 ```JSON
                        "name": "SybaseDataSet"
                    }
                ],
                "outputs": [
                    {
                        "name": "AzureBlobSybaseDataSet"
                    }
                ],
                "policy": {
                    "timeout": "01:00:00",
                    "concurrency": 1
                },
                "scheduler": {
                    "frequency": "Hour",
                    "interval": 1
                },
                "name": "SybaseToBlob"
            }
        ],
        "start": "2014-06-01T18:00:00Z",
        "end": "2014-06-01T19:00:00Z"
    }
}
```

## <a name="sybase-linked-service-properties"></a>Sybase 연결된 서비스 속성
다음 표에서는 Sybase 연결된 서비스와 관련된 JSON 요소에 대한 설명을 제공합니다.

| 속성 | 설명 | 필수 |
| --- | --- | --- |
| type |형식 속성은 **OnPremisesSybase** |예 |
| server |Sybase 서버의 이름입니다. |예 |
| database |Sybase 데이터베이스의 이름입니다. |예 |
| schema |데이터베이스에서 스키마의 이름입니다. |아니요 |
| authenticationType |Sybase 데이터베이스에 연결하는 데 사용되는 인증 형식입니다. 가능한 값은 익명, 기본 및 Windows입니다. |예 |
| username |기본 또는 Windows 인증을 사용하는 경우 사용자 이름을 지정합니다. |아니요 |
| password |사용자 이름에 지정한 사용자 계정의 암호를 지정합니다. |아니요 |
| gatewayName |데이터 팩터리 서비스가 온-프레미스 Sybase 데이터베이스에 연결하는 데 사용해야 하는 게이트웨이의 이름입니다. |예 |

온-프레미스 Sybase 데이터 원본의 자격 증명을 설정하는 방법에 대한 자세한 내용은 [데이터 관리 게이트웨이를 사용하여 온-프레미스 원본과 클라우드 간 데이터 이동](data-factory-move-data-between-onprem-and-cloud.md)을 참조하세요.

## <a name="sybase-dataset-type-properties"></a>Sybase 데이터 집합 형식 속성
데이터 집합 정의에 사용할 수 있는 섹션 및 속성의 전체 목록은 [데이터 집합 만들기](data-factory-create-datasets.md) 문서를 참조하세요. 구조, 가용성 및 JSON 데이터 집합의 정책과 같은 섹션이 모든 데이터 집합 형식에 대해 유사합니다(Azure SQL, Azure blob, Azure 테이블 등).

=====

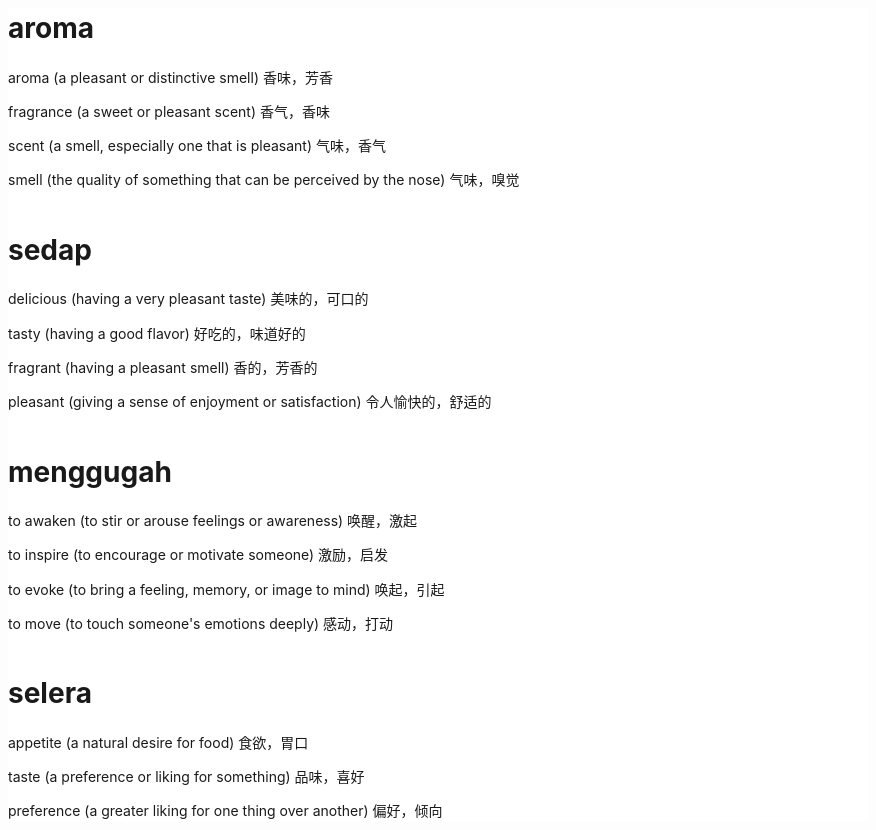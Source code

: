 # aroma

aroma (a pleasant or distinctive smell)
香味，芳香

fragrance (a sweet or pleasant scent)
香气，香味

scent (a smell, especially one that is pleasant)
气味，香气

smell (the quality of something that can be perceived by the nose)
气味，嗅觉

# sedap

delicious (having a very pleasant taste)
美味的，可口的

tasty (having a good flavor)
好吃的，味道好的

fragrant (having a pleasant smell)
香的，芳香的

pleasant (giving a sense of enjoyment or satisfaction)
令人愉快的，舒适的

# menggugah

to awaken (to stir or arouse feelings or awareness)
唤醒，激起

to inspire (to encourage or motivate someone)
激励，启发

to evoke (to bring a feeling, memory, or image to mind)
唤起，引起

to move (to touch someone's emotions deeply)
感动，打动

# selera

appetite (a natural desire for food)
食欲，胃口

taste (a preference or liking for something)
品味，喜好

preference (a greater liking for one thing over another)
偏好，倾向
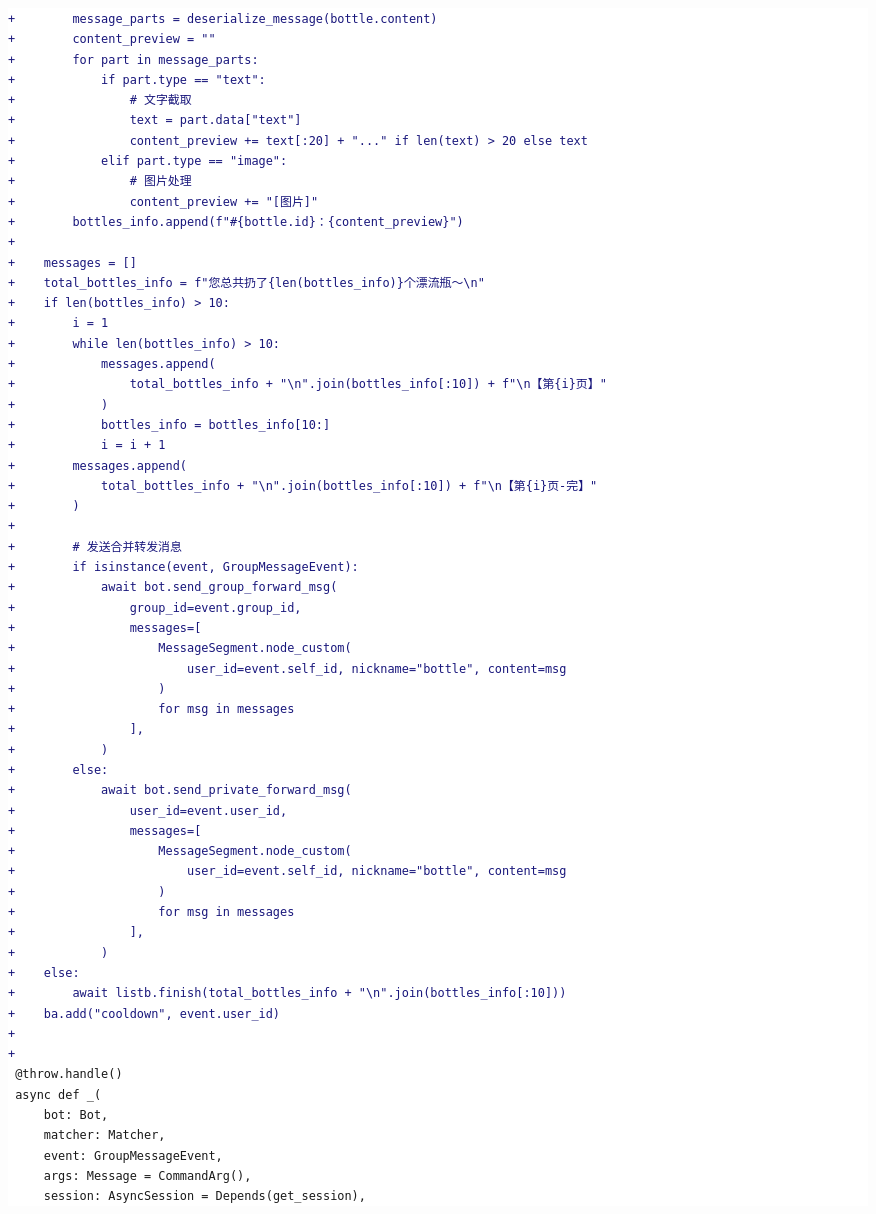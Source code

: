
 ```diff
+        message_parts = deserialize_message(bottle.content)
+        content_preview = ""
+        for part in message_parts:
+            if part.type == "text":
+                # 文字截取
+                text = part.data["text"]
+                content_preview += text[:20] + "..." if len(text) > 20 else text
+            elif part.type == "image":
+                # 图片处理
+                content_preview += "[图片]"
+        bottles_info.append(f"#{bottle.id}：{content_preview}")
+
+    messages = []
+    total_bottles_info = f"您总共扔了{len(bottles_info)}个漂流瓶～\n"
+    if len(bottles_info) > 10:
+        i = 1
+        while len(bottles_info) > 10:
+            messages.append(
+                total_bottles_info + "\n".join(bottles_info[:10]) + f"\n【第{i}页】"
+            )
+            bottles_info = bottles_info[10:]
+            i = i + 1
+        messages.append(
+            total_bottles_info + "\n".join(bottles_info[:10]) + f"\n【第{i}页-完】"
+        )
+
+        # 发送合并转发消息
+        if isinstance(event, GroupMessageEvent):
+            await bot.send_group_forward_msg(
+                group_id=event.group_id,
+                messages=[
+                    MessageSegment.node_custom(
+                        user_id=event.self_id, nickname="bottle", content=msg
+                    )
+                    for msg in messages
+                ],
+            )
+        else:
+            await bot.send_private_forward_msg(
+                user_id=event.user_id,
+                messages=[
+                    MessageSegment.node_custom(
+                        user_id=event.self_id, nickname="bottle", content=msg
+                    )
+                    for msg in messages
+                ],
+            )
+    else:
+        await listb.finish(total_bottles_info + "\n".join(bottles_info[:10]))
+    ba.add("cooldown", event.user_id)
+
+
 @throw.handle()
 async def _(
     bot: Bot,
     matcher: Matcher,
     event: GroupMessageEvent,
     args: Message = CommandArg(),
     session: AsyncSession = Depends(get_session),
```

=====

TRY IT
Each line in the material with "having" in it must be reported.

RESPONSE BELOW
delicious (having a very pleasant taste)
tasty (having a good flavor)
fragrant (having a pleasant smell)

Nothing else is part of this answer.